## Entries provided
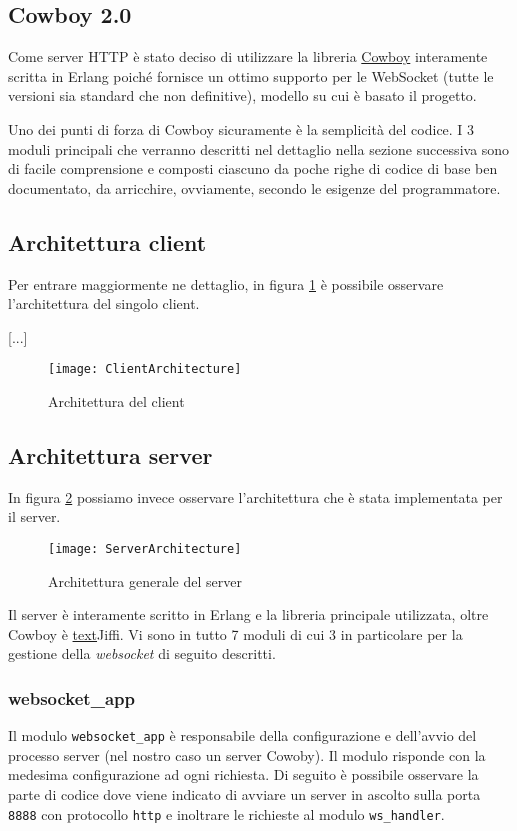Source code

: \documentclass[paper=a4, fontsize=11pt]{scrartcl} %
\numberwithin{equation}{section} %
\numberwithin{figure}{section} %
\numberwithin{table}{section} %
\begin{document}
\subsection{Cowboy 2.0}
Come server HTTP è stato deciso di utilizzare la libreria \href{https://github.com/ninenines/cowboy}{Cowboy} interamente scritta in Erlang poiché fornisce un ottimo supporto per le WebSocket (tutte le versioni sia standard che non definitive), modello su cui è basato il progetto.

Uno dei punti di forza di Cowboy sicuramente è la semplicità del codice. I 3 moduli principali che verranno descritti nel dettaglio nella sezione successiva sono di facile comprensione e composti ciascuno da poche righe di codice di base ben documentato, da arricchire, ovviamente, secondo le esigenze del programmatore.

\subsection{Architettura client}
Per entrare maggiormente ne dettaglio, in figura \ref{ClientArc} è possibile osservare l'architettura del singolo client.

[...]

\begin{figure}[h]
\centering
\texttt{[image: ClientArchitecture]}
\caption{Architettura del client}
\label{ClientArc}
\end{figure}

\subsection{Architettura server}
In figura \ref{ServerArc} possiamo invece osservare l'architettura che è stata implementata per il server.

\begin{figure}[h]
\centering
\texttt{[image: ServerArchitecture]}
\caption{Architettura generale del server}
\label{ServerArc}
\end{figure}

Il server è interamente scritto in Erlang e la libreria principale utilizzata, oltre Cowboy è \href{https://github.com/davisp/jiffy}{text}{Jiffi}. Vi sono in tutto 7 moduli di cui 3 in particolare per la gestione della \textit{websocket} di seguito descritti.
\subsubsection{websocket\_app}
Il modulo \texttt{websocket\_app} è responsabile della configurazione e dell'avvio del processo server (nel nostro caso un server Cowoby). Il modulo risponde con la medesima configurazione ad ogni richiesta.
Di seguito è possibile osservare la parte di codice dove viene indicato di avviare un server in ascolto sulla porta \texttt{8888} con protocollo \texttt{http} e inoltrare le richieste al modulo \texttt{ws\_handler}.
\end{document}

## Task statement
Return all lines of the material above in which the word "image" occurs.

## Task result
\texttt{[image: ClientArchitecture]}
\texttt{[image: ServerArchitecture]}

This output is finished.